Por primera vez, se fijó Prentiss en que en el lugar de donde emergían los miembros del elfo, se advertía un tercer par atrofiado, lo cual intensificaba la «insecticidad» del objeto. La indignación de Prentiss aumentó.
—No necesitas desperdiciar tu compañía con inferiores sociales —dijo.
—No lo haría —replicó el elfo—, pero la necesidad obliga a veces, ya sabes. Se trata de una historia bastante complicada. Sin embargo, cuando la hayas oído, desearás cooperar.
Prentiss se agitó inquieto.
—Mira, no dispongo de mucho tiempo. Blanche…, mi mujer, aparecerá por aquí de un momento a otro. Y se asustará.
—No vendrá. He bloqueado su mente.
—¿Qué?
—Algo completamente inofensivo, te lo aseguro. Pero después de todo, no podíamos permitir que nos molestasen, ¿verdad?
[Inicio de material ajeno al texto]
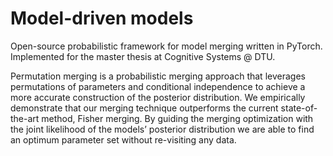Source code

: # Model-driven models

Open-source probabilistic framework for model merging written in PyTorch. Implemented for the master thesis at Cognitive Systems @ DTU. 

Permutation merging is a probabilistic merging approach that leverages permutations of parameters and conditional independence to achieve a more accurate construction of the posterior distribution. We empirically demonstrate that our merging technique outperforms the current state-of-the-art method, Fisher merging. By guiding the merging optimization with the joint likelihood of the models’ posterior distribution we are able to find an optimum parameter set without re-visiting any data.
Prentiss volvió a sentarse en su silla, sintiéndose aturdido y desamparado.
El elfo prosiguió:
—Los elfos comenzamos nuestra asociación con vosotros, los seres humanos, inmediatamente después de que se iniciase la última era glacial. Como puedes imaginarte, aquélla fue una época desdichada para nosotros. No disponíamos de caparazones como algunos animales, ni podíamos vivir en madrigueras como hicieron vuestros toscos antecesores. Mantenernos calientes precisaba de increíbles cantidades de energía psíquica.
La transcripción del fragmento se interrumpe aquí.